Could you please find each line in the records that contains the word "team" and copy it?

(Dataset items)
+ + + + + + +

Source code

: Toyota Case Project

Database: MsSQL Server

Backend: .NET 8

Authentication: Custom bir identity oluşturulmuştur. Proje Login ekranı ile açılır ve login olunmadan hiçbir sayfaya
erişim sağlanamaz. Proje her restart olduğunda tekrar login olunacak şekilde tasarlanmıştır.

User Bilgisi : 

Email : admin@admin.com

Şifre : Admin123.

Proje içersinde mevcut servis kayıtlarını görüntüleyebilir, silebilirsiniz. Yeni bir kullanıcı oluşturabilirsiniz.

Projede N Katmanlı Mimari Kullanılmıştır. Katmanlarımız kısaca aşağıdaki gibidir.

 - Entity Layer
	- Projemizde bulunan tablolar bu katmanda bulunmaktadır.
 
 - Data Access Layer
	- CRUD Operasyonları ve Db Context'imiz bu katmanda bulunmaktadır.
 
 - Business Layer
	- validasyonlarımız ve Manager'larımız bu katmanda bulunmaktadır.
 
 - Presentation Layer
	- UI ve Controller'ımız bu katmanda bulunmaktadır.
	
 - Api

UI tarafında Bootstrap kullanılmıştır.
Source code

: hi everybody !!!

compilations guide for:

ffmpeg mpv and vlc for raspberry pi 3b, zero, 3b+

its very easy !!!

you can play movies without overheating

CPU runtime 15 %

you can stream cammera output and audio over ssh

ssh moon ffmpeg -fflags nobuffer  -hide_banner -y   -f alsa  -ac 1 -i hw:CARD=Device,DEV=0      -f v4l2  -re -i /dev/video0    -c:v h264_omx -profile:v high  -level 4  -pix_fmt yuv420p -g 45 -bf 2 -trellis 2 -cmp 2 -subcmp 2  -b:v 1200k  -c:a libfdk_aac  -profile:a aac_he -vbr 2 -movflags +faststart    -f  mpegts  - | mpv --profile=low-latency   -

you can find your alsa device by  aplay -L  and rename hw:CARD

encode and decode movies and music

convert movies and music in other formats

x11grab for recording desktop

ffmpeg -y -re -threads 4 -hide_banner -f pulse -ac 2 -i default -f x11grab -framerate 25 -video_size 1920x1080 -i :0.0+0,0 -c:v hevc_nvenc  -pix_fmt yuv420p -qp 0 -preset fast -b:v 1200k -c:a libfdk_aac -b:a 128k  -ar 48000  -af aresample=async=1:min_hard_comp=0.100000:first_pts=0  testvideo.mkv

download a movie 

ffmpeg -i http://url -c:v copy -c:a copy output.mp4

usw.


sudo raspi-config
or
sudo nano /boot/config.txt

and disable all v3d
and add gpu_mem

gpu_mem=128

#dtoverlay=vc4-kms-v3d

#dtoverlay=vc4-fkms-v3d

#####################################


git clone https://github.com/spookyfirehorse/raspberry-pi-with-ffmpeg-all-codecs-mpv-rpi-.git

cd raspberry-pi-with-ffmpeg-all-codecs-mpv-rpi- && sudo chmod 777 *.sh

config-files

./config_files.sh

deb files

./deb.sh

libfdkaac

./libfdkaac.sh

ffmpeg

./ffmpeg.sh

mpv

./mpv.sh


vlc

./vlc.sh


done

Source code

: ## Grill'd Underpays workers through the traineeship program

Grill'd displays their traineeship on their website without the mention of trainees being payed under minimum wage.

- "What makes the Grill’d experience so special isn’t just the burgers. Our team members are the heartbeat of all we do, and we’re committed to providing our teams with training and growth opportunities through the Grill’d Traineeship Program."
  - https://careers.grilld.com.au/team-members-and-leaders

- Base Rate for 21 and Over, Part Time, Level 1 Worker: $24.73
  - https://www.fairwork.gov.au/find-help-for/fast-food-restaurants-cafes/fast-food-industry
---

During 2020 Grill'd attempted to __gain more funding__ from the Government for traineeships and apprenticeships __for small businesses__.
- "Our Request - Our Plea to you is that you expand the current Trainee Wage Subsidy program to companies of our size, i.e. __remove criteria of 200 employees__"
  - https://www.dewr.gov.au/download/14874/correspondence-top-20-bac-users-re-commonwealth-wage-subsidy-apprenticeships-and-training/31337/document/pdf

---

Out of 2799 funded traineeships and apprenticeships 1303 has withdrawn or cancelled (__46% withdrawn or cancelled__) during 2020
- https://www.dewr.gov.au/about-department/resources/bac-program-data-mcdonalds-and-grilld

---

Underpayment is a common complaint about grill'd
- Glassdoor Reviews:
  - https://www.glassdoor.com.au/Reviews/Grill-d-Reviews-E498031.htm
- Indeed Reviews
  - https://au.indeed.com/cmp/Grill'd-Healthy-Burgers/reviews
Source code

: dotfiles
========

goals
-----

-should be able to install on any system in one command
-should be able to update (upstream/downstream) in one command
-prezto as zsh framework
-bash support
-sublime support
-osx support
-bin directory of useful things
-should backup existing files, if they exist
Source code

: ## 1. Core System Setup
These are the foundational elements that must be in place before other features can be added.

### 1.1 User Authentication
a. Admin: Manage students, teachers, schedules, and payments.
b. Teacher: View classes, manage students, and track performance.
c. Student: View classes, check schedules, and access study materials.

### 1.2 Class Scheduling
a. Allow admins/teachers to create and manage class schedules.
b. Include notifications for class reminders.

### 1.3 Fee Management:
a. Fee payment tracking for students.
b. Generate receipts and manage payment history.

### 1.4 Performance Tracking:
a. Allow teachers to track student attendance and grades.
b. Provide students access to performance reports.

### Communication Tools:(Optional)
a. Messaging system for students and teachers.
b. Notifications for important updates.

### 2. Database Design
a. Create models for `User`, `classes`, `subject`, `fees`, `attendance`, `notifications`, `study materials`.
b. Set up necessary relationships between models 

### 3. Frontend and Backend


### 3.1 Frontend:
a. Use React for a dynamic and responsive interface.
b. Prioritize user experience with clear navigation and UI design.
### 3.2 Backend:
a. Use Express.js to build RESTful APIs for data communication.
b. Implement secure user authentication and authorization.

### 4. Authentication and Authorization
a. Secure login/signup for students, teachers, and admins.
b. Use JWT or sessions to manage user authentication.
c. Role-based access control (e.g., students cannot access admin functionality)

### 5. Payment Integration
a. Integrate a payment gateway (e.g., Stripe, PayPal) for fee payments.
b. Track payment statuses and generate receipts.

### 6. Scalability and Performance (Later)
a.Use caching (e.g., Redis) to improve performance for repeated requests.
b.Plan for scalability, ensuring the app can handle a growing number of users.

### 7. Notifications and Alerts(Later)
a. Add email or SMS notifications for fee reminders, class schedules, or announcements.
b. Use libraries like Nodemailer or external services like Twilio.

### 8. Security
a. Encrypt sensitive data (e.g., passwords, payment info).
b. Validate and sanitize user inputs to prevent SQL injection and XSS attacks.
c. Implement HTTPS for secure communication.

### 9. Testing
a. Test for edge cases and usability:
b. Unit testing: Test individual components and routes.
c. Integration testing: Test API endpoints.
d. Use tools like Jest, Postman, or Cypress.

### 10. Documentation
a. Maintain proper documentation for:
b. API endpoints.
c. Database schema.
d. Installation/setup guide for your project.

+ + + + + + +

## Output of the exercise
- "What makes the Grill’d experience so special isn’t just the burgers. Our team members are the heartbeat of all we do, and we’re committed to providing our teams with training and growth opportunities through the Grill’d Traineeship Program."
  - https://careers.grilld.com.au/team-members-and-leaders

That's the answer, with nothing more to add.